Les biopuces permettent de mesurer simultanément l'activité d'un grand nombre de gènes au sein d'échantillons biologiques et de réaliser un diagnostic (reconnaissance tissu sain/tissu cancéreux ou distinction entre différents types de cancer) à partir de ces données. Pour cette tâche de classification, on dispose d'un faible nombre d'échantillons alors que chaque échantillon est décrit par un très grand nombre de gènes.

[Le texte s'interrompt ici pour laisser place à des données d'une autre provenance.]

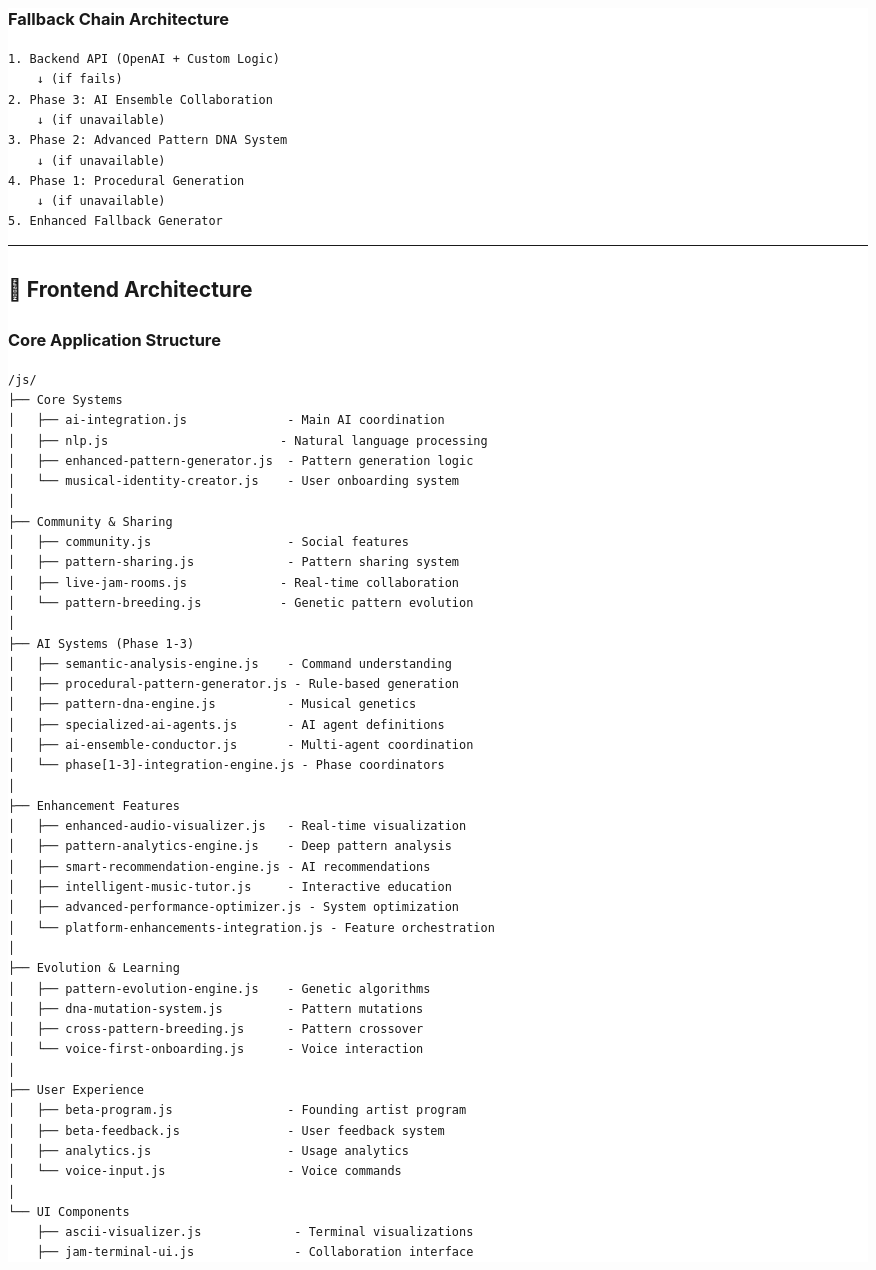 ### **Fallback Chain Architecture**
```
1. Backend API (OpenAI + Custom Logic)
    ↓ (if fails)
2. Phase 3: AI Ensemble Collaboration
    ↓ (if unavailable)
3. Phase 2: Advanced Pattern DNA System
    ↓ (if unavailable)
4. Phase 1: Procedural Generation
    ↓ (if unavailable)
5. Enhanced Fallback Generator
```

---

## **🎨 Frontend Architecture**

### **Core Application Structure**
```
/js/
├── Core Systems
│   ├── ai-integration.js              - Main AI coordination
│   ├── nlp.js                        - Natural language processing
│   ├── enhanced-pattern-generator.js  - Pattern generation logic
│   └── musical-identity-creator.js    - User onboarding system
│
├── Community & Sharing
│   ├── community.js                   - Social features
│   ├── pattern-sharing.js             - Pattern sharing system
│   ├── live-jam-rooms.js             - Real-time collaboration
│   └── pattern-breeding.js           - Genetic pattern evolution
│
├── AI Systems (Phase 1-3)
│   ├── semantic-analysis-engine.js    - Command understanding
│   ├── procedural-pattern-generator.js - Rule-based generation
│   ├── pattern-dna-engine.js          - Musical genetics
│   ├── specialized-ai-agents.js       - AI agent definitions
│   ├── ai-ensemble-conductor.js       - Multi-agent coordination
│   └── phase[1-3]-integration-engine.js - Phase coordinators
│
├── Enhancement Features
│   ├── enhanced-audio-visualizer.js   - Real-time visualization
│   ├── pattern-analytics-engine.js    - Deep pattern analysis
│   ├── smart-recommendation-engine.js - AI recommendations
│   ├── intelligent-music-tutor.js     - Interactive education
│   ├── advanced-performance-optimizer.js - System optimization
│   └── platform-enhancements-integration.js - Feature orchestration
│
├── Evolution & Learning
│   ├── pattern-evolution-engine.js    - Genetic algorithms
│   ├── dna-mutation-system.js         - Pattern mutations
│   ├── cross-pattern-breeding.js      - Pattern crossover
│   └── voice-first-onboarding.js      - Voice interaction
│
├── User Experience
│   ├── beta-program.js                - Founding artist program
│   ├── beta-feedback.js               - User feedback system
│   ├── analytics.js                   - Usage analytics
│   └── voice-input.js                 - Voice commands
│
└── UI Components
    ├── ascii-visualizer.js             - Terminal visualizations
    ├── jam-terminal-ui.js              - Collaboration interface
```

Dans cette thèse, nous nous intéressons à la sélection de gènes qui permet de proposer un sous-ensemble de gènes pertinents afin de construire un classifieur prédisant le type de tumeur qui caractérise un échantillon cellulaire. Le problème de la sélection de gènes est un problème très difficile et les algorithmes métaheuristiques à base de voisinage (méthodes de recherche locale) et à base de populations (algorithmes génétiques et algorithmes mémétiques) semblent bien appropriés pour traiter ce problème. Dans cette thèse, nous proposons plusieurs méthodes de sélection dites intégrées, combinant des algorithmes métaheuristiques avec un séparateur à vaste marge linéaire (SVM). Dans ces algorithmes, la qualité d'un sous-ensemble de gènes sélectionnés est évaluée grâce au classifieur SVM. De plus, nos algorithmes exploitent l'information de pertinence fournie par le classifieur SVM sur les différents gènes pour guider les mécanismes de recherche locale ou pour proposer des opérateurs génétiques spécialisés. Des expérimentations ont été réalisées sur les différents jeux de données disponibles dans la littérature et nos méthodes se révèlent très compétitives par rapport aux travaux existants.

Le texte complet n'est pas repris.